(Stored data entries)
• • • • •

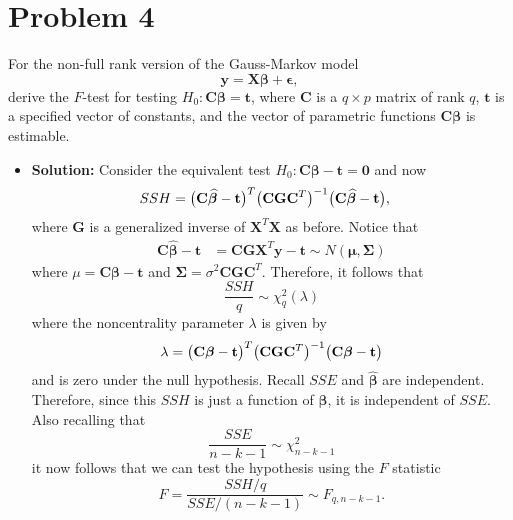 \documentclass[11pt]{article}
\begin{document}
\section*{Problem 4}
For the non-full rank version of the Gauss-Markov model
\[
\mathbf{y} = \mathbf{X}\bm\beta + \bm\epsilon,
\]
derive the $F$-test for testing $H_0\colon\mathbf{C}\bm\beta = \mathbf{t}$, where $\mathbf{C}$ is a $q\times p$ matrix of rank $q$, $\mathbf{t}$ is a specified vector of constants, and the vector of parametric functions $\mathbf{C}\bm\beta$ is estimable.
\begin{itemize}
\item[] \textbf{Solution:}  Consider the equivalent test $H_0\colon \mathbf{C}\bm\beta - \mathbf{t} = \mathbf{0}$ and now
\begin{align*}
SSH &= \big{(}\mathbf{C}\widehat{\bm\beta} - \mathbf{t}\big{)}^T\big{(}\mathbf{C}\mathbf{G}\mathbf{C}^T\big{)}^{-1}\big{(}\mathbf{C}\widehat{\bm\beta}  - \mathbf{t}\big{)},
\end{align*}
where $\mathbf{G}$ is a generalized inverse of $\mathbf{X}^T\mathbf{X}$ as before.  Notice that 
\begin{align*}
\mathbf{C}\widehat{\bm\beta} - \mathbf{t} &= \mathbf{C}\mathbf{G}\mathbf{X}^T\mathbf{y} - \mathbf{t} \sim N(\bm\mu, \bm\Sigma)
\end{align*}
where $\mu = \mathbf{C}\bm\beta - \mathbf{t}$ and $\bm\Sigma = \sigma^2\mathbf{C}\mathbf{G}\mathbf{C}^T$.  Therefore, it follows that
\[
\frac{SSH}{q} \sim \chi^2_q(\lambda)
\]
where the noncentrality parameter $\lambda$ is given by
\[
\lambda = \big{(}\mathbf{C}\bm\beta - \mathbf{t}\big{)}^T\big{(}\mathbf{C}\mathbf{G}\mathbf{C}^T\big{)}^{-1}\big{(}\mathbf{C}\bm\beta - \mathbf{t}\big{)}
\]
and is zero under the null hypothesis.  Recall $SSE$ and $\widehat{\bm\beta}$ are independent.  Therefore, since this $SSH$ is just a function of $\widehat{\bm\beta}$, it is independent of $SSE$.  Also recalling that
\[
\frac{SSE}{n-k-1}\sim\chi^2_{n-k-1}
\] 
it now follows that we can test the hypothesis using the $F$ statistic
\[
F = \frac{SSH/q}{SSE/(n-k-1)} \sim F_{q,n-k-1}.
\]
\end{itemize}
\end{document}
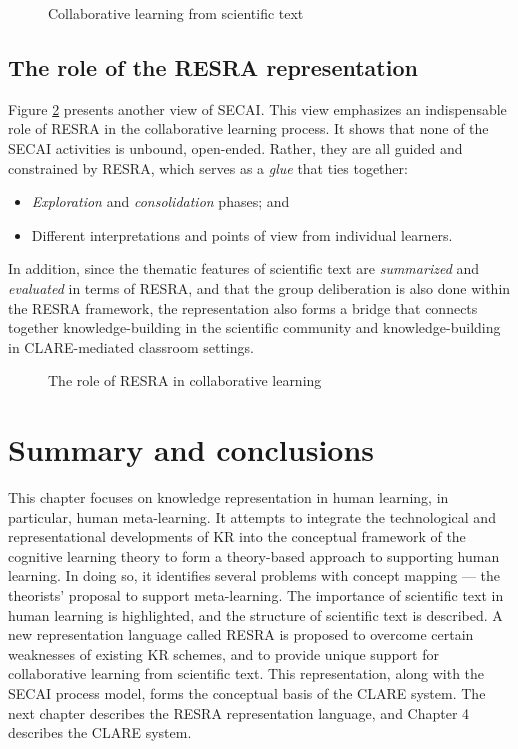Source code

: \begin{figure}
  \caption{Collaborative learning from scientific text}
  \label{fig:secai-2}
\end{figure}


\subsection{The role of the RESRA representation}

Figure \ref{fig:kr-role} presents another view of SECAI. This view
emphasizes an indispensable role of RESRA in the collaborative learning
process. It shows that none of the SECAI activities is unbound, open-ended.
Rather, they are all guided and constrained by RESRA, which serves as a
{\it glue\/} that ties together:

\begin{itemize}
\item {\it Exploration\/} and {\it consolidation\/} phases; and
  
\item Different interpretations and points of view from individual
  learners.
\end{itemize}

In addition, since the thematic features of scientific text are {\it
summarized\/} and {\it evaluated\/} in terms of RESRA, and that the group
deliberation is also done within the RESRA framework, the representation
also forms a bridge that connects together knowledge-building in the
scientific community and knowledge-building in CLARE-mediated classroom
settings.

\begin{figure}
  \caption{The role of RESRA in collaborative learning}
  \label{fig:kr-role}
\end{figure}


\section{Summary and conclusions}
\label{sec:summary}

This chapter focuses on knowledge representation in human learning, in
particular, human meta-learning. It attempts to integrate the technological
and representational developments of KR into the conceptual framework of
the cognitive learning theory to form a theory-based approach to supporting
human learning. In doing so, it identifies several problems with concept
mapping --- the theorists' proposal to support meta-learning. The importance
of scientific text in human learning is highlighted, and the structure of
scientific text is described. A new representation language called RESRA is
proposed to overcome certain weaknesses of existing KR schemes, and to
provide unique support for collaborative learning from scientific text.
This representation, along with the SECAI process model, forms the
conceptual basis of the CLARE system. The next chapter describes the RESRA
representation language, and Chapter 4 describes the CLARE system.


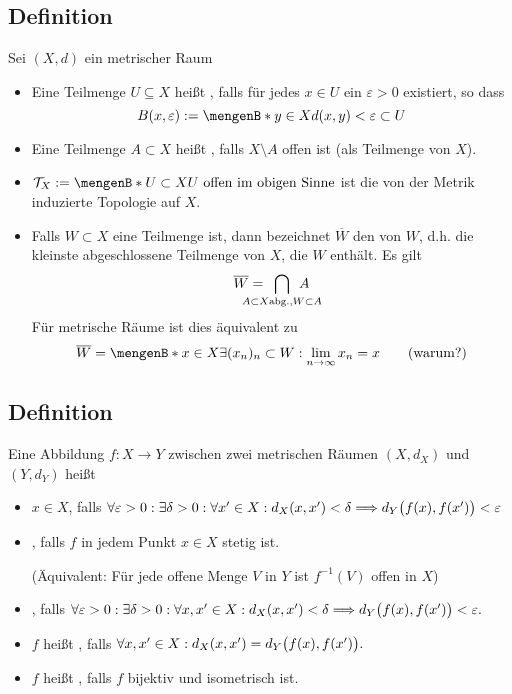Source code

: \subsection[Definition: Offen, abgeschlossen und Abschluss]{Definition} %
\label{sub:12}
Sei $(X,d)$ ein metrischer Raum
\begin{itemize}
	\item Eine Teilmenge $U \subseteq X$ heißt , falls für jedes $x \in U$ ein $\varepsilon > 0$ existiert, so dass 
	\[
		B(x,\varepsilon) := \set[y \in X]{d(x,y) < \varepsilon} \subset U 
	\]
	\item Eine Teilmenge $A \subset X$ heißt , falls $X \setminus A$ offen ist (als Teilmenge von $X$). 
	\item $\mathcal{T}_X := \set[U \subset X]{U \text{ offen im obigen Sinne}} $ ist die von der Metrik induzierte Topologie auf $X$.
	\item Falls $W \subset X$ eine Teilmenge ist, dann bezeichnet $\overline{W}$ den  von $W$, d.h. die kleinste abgeschlossene Teilmenge von $X$, die 
	$W$ enthält. Es gilt
	\[
		\overline{W} = \enspace\bigcap_{\mathclap{A \subset X \text{abg.}, W \subset A}} \enspace A 
	\]
	Für metrische Räume ist dies äquivalent zu
	\[
		\overline{W} = \set[x \in X]{\exists (x_n)_n \subset W : \lim_{n \to \infty} x_n = x} \tag*{(warum?)}
	\]
\end{itemize}

\subsection[Definition: Stetigkeit, gleichmäßige Stetigkeit, Isometrie]{Definition} %
\label{sub:13}
Eine Abbildung $f \colon X \to Y$ zwischen zwei metrischen Räumen $(X,d_X)$ und $(Y,d_Y)$ heißt 
\begin{itemize}
	\item {} $x \in X$, falls
	\(
		\forall \varepsilon >0 : \exists \delta >0 : \forall x' \in X : d_X(x,x') < \delta  \Longrightarrow d_Y \enbrace[\big]{f(x), f(x')} < \varepsilon 
	\)
	\item {}, falls $f$ in jedem Punkt $x \in X$ stetig ist.
	
	(Äquivalent: Für jede offene Menge $V$ in $Y$ ist $f ^{-1}(V)$ offen in $X$) 
	\item {}, falls
	\(
		\forall \varepsilon>0 : \exists \delta >0 : \forall x,x' \in X : d_X(x,x') < \delta \Longrightarrow d_Y \enbrace[\big]{f(x), f(x')} < \varepsilon .
	\) 
	\item $f$ heißt , falls 
	\(
		\forall x,x' \in X : d_X(x,x') = d_Y \enbrace[\big]{f(x), f(x')}.
	\)
	\item $f$ heißt , falls $f$ bijektiv und isometrisch ist. 
\end{itemize}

• • • • •

* [PROBLEM REQUIREMENTS] If the data includes images, skip them and copy every line exactly.

* [ANSWER SECTION]
 \documentclass[11pt]{article}
\begin{document}
\section*{Problem 4}
For the non-full rank version of the Gauss-Markov model
\[
\mathbf{y} = \mathbf{X}\bm\beta + \bm\epsilon,
\]
derive the $F$-test for testing $H_0\colon\mathbf{C}\bm\beta = \mathbf{t}$, where $\mathbf{C}$ is a $q\times p$ matrix of rank $q$, $\mathbf{t}$ is a specified vector of constants, and the vector of parametric functions $\mathbf{C}\bm\beta$ is estimable.
\begin{itemize}
\item[] \textbf{Solution:}  Consider the equivalent test $H_0\colon \mathbf{C}\bm\beta - \mathbf{t} = \mathbf{0}$ and now
\begin{align*}
SSH &= \big{(}\mathbf{C}\widehat{\bm\beta} - \mathbf{t}\big{)}^T\big{(}\mathbf{C}\mathbf{G}\mathbf{C}^T\big{)}^{-1}\big{(}\mathbf{C}\widehat{\bm\beta}  - \mathbf{t}\big{)},
\end{align*}
where $\mathbf{G}$ is a generalized inverse of $\mathbf{X}^T\mathbf{X}$ as before.  Notice that 
\begin{align*}
\mathbf{C}\widehat{\bm\beta} - \mathbf{t} &= \mathbf{C}\mathbf{G}\mathbf{X}^T\mathbf{y} - \mathbf{t} \sim N(\bm\mu, \bm\Sigma)
\end{align*}
where $\mu = \mathbf{C}\bm\beta - \mathbf{t}$ and $\bm\Sigma = \sigma^2\mathbf{C}\mathbf{G}\mathbf{C}^T$.  Therefore, it follows that
\[
\frac{SSH}{q} \sim \chi^2_q(\lambda)
\]
where the noncentrality parameter $\lambda$ is given by
\[
\lambda = \big{(}\mathbf{C}\bm\beta - \mathbf{t}\big{)}^T\big{(}\mathbf{C}\mathbf{G}\mathbf{C}^T\big{)}^{-1}\big{(}\mathbf{C}\bm\beta - \mathbf{t}\big{)}
\]
and is zero under the null hypothesis.  Recall $SSE$ and $\widehat{\bm\beta}$ are independent.  Therefore, since this $SSH$ is just a function of $\widehat{\bm\beta}$, it is independent of $SSE$.  Also recalling that
\[
\frac{SSE}{n-k-1}\sim\chi^2_{n-k-1}
\] 
it now follows that we can test the hypothesis using the $F$ statistic
\[
F = \frac{SSH/q}{SSE/(n-k-1)} \sim F_{q,n-k-1}.
\]
\end{itemize}
\end{document}
Source code

: \begin{figure}
  \caption{Collaborative learning from scientific text}
  \label{fig:secai-2}
\end{figure}


\subsection{The role of the RESRA representation}

Figure \ref{fig:kr-role} presents another view of SECAI. This view
emphasizes an indispensable role of RESRA in the collaborative learning
process. It shows that none of the SECAI activities is unbound, open-ended.
Rather, they are all guided and constrained by RESRA, which serves as a
{\it glue\/} that ties together:

\begin{itemize}
\item {\it Exploration\/} and {\it consolidation\/} phases; and
  
\item Different interpretations and points of view from individual
  learners.
\end{itemize}

In addition, since the thematic features of scientific text are {\it
summarized\/} and {\it evaluated\/} in terms of RESRA, and that the group
deliberation is also done within the RESRA framework, the representation
also forms a bridge that connects together knowledge-building in the
scientific community and knowledge-building in CLARE-mediated classroom
settings.

\begin{figure}
  \caption{The role of RESRA in collaborative learning}
  \label{fig:kr-role}
\end{figure}


\section{Summary and conclusions}
\label{sec:summary}

This chapter focuses on knowledge representation in human learning, in
particular, human meta-learning. It attempts to integrate the technological
and representational developments of KR into the conceptual framework of
the cognitive learning theory to form a theory-based approach to supporting
human learning. In doing so, it identifies several problems with concept
mapping --- the theorists' proposal to support meta-learning. The importance
of scientific text in human learning is highlighted, and the structure of
scientific text is described. A new representation language called RESRA is
proposed to overcome certain weaknesses of existing KR schemes, and to
provide unique support for collaborative learning from scientific text.
This representation, along with the SECAI process model, forms the
conceptual basis of the CLARE system. The next chapter describes the RESRA
representation language, and Chapter 4 describes the CLARE system.


Source code

: \subsection[Definition: Offen, abgeschlossen und Abschluss]{Definition} %
\label{sub:12}
Sei $(X,d)$ ein metrischer Raum
\begin{itemize}
	\item Eine Teilmenge $U \subseteq X$ heißt , falls für jedes $x \in U$ ein $\varepsilon > 0$ existiert, so dass 
	\[
		B(x,\varepsilon) := \set[y \in X]{d(x,y) < \varepsilon} \subset U 
	\]
	\item Eine Teilmenge $A \subset X$ heißt , falls $X \setminus A$ offen ist (als Teilmenge von $X$). 
	\item $\mathcal{T}_X := \set[U \subset X]{U \text{ offen im obigen Sinne}} $ ist die von der Metrik induzierte Topologie auf $X$.
	\item Falls $W \subset X$ eine Teilmenge ist, dann bezeichnet $\overline{W}$ den  von $W$, d.h. die kleinste abgeschlossene Teilmenge von $X$, die 
	$W$ enthält. Es gilt
	\[
		\overline{W} = \enspace\bigcap_{\mathclap{A \subset X \text{abg.}, W \subset A}} \enspace A 
	\]
	Für metrische Räume ist dies äquivalent zu
	\[
		\overline{W} = \set[x \in X]{\exists (x_n)_n \subset W : \lim_{n \to \infty} x_n = x} \tag*{(warum?)}
	\]
\end{itemize}

\subsection[Definition: Stetigkeit, gleichmäßige Stetigkeit, Isometrie]{Definition} %
\label{sub:13}
Eine Abbildung $f \colon X \to Y$ zwischen zwei metrischen Räumen $(X,d_X)$ und $(Y,d_Y)$ heißt 
\begin{itemize}
	\item {} $x \in X$, falls
	\(
		\forall \varepsilon >0 : \exists \delta >0 : \forall x' \in X : d_X(x,x') < \delta  \Longrightarrow d_Y \enbrace[\big]{f(x), f(x')} < \varepsilon 
	\)
	\item {}, falls $f$ in jedem Punkt $x \in X$ stetig ist.
	
	(Äquivalent: Für jede offene Menge $V$ in $Y$ ist $f ^{-1}(V)$ offen in $X$) 
	\item {}, falls
	\(
		\forall \varepsilon>0 : \exists \delta >0 : \forall x,x' \in X : d_X(x,x') < \delta \Longrightarrow d_Y \enbrace[\big]{f(x), f(x')} < \varepsilon .
	\) 
	\item $f$ heißt , falls 
	\(
		\forall x,x' \in X : d_X(x,x') = d_Y \enbrace[\big]{f(x), f(x')}.
	\)
	\item $f$ heißt , falls $f$ bijektiv und isometrisch ist. 
\end{itemize}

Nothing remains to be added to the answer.